§ Task goal
From the records, report how many lines hold the word "해석하면", with the number as the sole reply.

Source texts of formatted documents
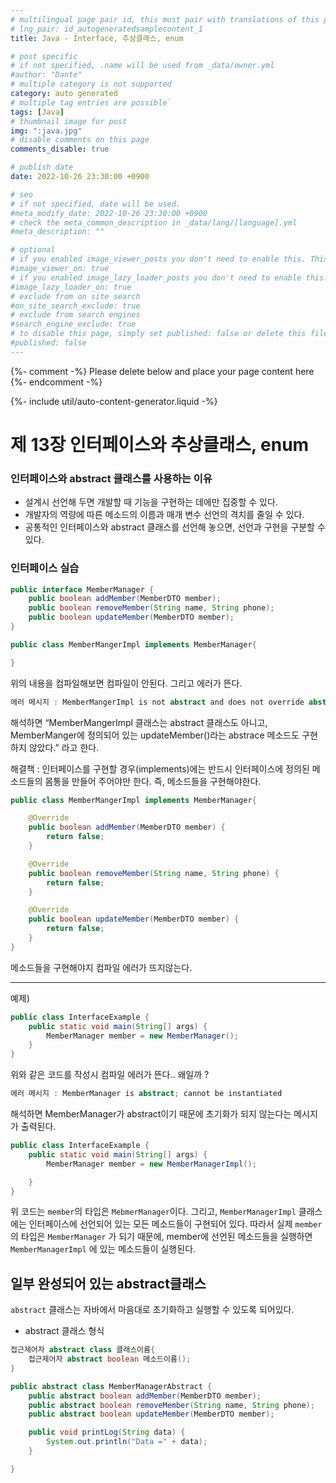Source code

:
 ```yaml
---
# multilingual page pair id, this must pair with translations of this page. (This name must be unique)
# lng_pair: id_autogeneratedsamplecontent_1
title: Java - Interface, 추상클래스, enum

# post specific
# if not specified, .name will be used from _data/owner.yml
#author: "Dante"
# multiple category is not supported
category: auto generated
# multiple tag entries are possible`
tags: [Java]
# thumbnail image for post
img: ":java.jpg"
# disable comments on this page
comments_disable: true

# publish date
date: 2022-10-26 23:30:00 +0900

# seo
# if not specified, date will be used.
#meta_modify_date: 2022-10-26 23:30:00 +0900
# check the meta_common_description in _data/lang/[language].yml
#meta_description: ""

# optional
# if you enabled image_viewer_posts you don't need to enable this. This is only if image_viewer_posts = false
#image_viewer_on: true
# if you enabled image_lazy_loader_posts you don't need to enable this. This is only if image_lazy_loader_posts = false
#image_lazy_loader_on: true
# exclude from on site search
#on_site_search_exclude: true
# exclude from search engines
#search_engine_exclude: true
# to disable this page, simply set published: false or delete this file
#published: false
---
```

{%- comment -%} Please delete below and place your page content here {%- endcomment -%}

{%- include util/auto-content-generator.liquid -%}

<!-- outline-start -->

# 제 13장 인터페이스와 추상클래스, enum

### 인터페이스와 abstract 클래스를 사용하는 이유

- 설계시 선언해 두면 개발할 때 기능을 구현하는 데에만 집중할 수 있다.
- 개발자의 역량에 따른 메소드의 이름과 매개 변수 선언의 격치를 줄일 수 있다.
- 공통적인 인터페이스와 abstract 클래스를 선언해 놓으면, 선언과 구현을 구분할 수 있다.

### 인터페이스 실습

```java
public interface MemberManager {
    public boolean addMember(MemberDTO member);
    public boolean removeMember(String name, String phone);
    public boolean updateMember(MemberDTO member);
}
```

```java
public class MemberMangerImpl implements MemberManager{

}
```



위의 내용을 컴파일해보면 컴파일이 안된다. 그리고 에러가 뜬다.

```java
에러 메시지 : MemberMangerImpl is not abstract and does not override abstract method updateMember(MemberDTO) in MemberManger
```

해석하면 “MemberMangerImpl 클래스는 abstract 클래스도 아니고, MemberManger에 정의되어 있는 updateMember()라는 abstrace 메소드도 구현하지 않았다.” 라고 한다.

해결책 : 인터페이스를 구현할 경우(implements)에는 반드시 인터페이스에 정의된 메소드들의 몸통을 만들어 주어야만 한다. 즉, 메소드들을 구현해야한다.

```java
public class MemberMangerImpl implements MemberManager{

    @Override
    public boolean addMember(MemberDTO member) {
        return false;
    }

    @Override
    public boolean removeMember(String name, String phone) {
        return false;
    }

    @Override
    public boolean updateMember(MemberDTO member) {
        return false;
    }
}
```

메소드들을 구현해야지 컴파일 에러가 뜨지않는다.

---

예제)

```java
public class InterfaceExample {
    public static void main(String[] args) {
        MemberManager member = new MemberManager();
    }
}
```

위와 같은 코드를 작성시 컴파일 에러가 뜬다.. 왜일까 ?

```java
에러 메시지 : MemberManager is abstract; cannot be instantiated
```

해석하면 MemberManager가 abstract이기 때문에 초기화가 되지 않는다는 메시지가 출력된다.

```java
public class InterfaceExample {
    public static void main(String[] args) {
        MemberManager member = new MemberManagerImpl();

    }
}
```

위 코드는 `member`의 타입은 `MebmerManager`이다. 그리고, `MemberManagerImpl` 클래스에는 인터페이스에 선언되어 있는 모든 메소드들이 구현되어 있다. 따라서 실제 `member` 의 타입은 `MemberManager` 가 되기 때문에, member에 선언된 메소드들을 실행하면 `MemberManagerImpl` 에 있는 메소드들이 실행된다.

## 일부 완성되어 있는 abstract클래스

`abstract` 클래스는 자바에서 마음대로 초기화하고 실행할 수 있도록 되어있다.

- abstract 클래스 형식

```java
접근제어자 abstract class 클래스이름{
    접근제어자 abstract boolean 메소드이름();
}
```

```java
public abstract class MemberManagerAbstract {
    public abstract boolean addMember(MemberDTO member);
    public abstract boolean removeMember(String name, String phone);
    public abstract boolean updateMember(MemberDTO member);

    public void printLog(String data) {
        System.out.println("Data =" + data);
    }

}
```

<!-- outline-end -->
...
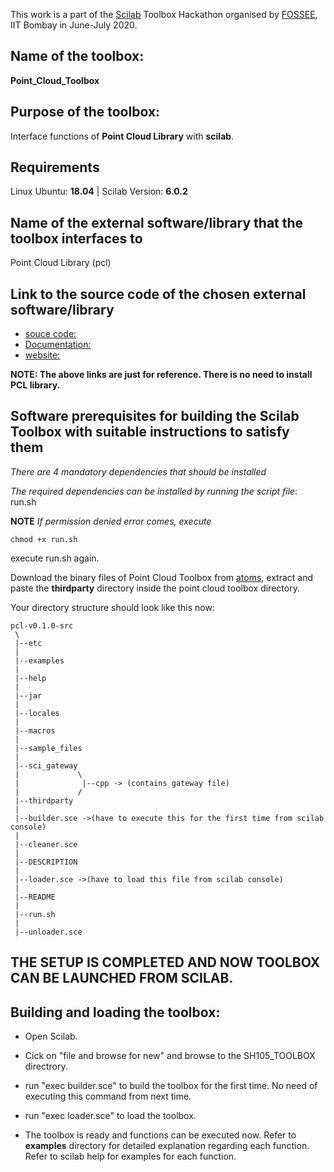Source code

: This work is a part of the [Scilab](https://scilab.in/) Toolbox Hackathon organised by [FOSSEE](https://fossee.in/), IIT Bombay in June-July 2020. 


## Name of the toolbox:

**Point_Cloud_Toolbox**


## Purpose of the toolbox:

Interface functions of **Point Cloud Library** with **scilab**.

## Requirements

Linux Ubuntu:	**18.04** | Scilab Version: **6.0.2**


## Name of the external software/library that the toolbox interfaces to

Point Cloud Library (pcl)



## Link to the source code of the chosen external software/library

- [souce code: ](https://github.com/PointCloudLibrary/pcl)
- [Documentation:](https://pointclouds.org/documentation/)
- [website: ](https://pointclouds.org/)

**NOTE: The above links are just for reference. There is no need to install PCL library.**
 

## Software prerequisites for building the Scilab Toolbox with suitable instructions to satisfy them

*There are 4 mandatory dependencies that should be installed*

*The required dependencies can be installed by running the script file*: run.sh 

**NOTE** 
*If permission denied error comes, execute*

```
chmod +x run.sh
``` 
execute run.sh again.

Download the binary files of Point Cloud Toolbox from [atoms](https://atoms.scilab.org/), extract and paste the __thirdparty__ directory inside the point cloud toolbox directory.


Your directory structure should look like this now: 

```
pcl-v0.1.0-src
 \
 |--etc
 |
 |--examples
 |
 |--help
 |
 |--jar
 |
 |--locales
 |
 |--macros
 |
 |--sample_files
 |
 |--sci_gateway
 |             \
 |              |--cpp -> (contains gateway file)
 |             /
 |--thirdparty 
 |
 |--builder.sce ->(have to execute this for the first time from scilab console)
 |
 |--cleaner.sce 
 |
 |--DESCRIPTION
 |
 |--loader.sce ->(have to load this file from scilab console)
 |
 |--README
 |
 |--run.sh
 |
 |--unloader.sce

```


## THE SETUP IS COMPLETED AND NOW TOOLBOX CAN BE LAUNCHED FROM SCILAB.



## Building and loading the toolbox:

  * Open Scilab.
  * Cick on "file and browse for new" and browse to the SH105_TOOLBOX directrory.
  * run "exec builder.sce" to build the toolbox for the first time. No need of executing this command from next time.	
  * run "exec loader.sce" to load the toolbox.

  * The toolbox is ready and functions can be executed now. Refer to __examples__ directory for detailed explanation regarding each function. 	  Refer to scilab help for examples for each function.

§ Written solution
2